THE MORAL HIGH GROUND STILL MATTERS -- BUT YOU HAVE TO DO MORE THAN JUST REACH IT

Watching the fall of Al Franken, Charlie Pierce and Dahlia Lithwick conclude that there's no good reason for Democrats to try to attain the moral high ground. Pierce writes:
I was going to let Dahlia Lithwick’s angry, lucid account in Slate of the end of Al Franken’s senatorial career speak for me, since Lithwick said everything I felt about this tawdry episode, and probably better than I could. Especially this part:
Is this the principled solution? By every metric I can think of, it’s correct. But it’s also wrong. It’s wrong because we no longer inhabit a closed ethical system, in which morality and norm preservation are their own rewards. We live in a broken and corroded system in which unilateral disarmament is going to destroy the very things we want to preserve.
... Lithwick is dead right. There is no commonly accepted Moral High Ground left to occupy anymore, and to pretend one exists is to live in a masturbatory fantasyland.
Pierce is right: There isn't a "commonly accepted" moral high ground, because "commonly accepted" would have to include Republicans, whose only morality is "Just win, baby." I'll grant that. But if we look at the results of the 2016 presidential election and conclude that morality doesn't matter anymore because a con man and confessed sexual predator won the presidency, remember that voters did make a moral judgment in that election -- it's just that many of them concluded that Hillary Clinton was the less moral candidate.

Remember polls like this?



By late October, voters thought Trump was more honest than Clinton by 8 points. That perception didn't win Trump the popular vote, but it probably won him the White House.
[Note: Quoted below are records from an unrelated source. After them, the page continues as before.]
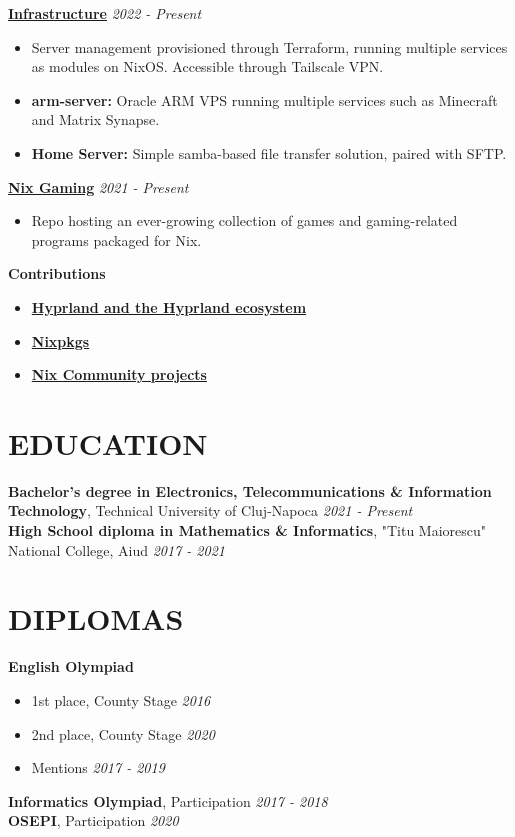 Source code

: \documentclass[margin]{res}
\begin{document}
\begin{resume}
  {\bf \href{https://github.com/fufexan/infra}{Infrastructure}} \hfill \textit{2022 - Present}\\
  \begin{itemize}
    \item Server management provisioned through Terraform, running multiple services as modules on NixOS. Accessible through Tailscale VPN.
    \item \textbf{arm-server:} Oracle ARM VPS running multiple services such as Minecraft and Matrix Synapse.
    \item \textbf{Home Server:} Simple samba-based file transfer solution, paired with SFTP.
  \end{itemize}

  {\bf \href{https://github.com/fufexan/nix-gaming}{Nix Gaming}} \hfill \textit{2021 - Present}\\
  \begin{itemize}
    \item Repo hosting an ever-growing collection of games and gaming-related programs packaged for Nix.
  \end{itemize}

  {\bf Contributions}
  \begin{itemize}
    \item \href {https://github.com/hyprwm}{\textbf{Hyprland and the Hyprland ecosystem}}
    \item \href {https://github.com/nixos/nixpkgs}{\textbf{Nixpkgs}}
    \item \href {https://github.com/nix-community}{\textbf{Nix Community projects}}
  \end{itemize}

  \section{EDUCATION}
  {\bf Bachelor's degree in Electronics, Telecommunications \& Information Technology}, Technical University of Cluj-Napoca \hfill \textit{2021 - Present}\\
  {\bf High School diploma in Mathematics \& Informatics}, "Titu Maiorescu" National College, Aiud \hfill \textit{2017 - 2021}\\

  \section{DIPLOMAS}
  {\bf English Olympiad}
  \begin{itemize}
    \item 1st place, County Stage \hfill \textit{2016}
    \item 2nd place, County Stage \hfill \textit{2020}
    \item Mentions \hfill \textit{2017 - 2019}
  \end{itemize}
  {\bf Informatics Olympiad}, Participation \hfill \textit{2017 - 2018}\\
  {\bf OSEPI}, Participation \hfill \textit{2020}\\


\end{resume}
\end{document}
And why did they believe this? The Columbia Journalism Review can tell us:
[Our] research team ... count[ed] sentences that appeared in mainstream media sources and classif[ied] each as detailing one of several Clinton- or Trump-related issues.... They found roughly four times as many Clinton-related sentences that described scandals as opposed to policies, whereas Trump-related sentences were one-and-a-half times as likely to be about policy as scandal. Given the sheer number of scandals in which Trump was implicated—sexual assault; the Trump Foundation; Trump University; redlining in his real-estate developments; insulting a Gold Star family; numerous instances of racist, misogynist, and otherwise offensive speech—it is striking that the media devoted more attention to his policies than to his personal failings. Even more striking, the various Clinton-related email scandals—her use of a private email server while secretary of state, as well as the DNC and John Podesta hacks—accounted for more sentences than all of Trump’s scandals combined (65,000 vs. 40,000) and more than twice as many as were devoted to all of her policy positions.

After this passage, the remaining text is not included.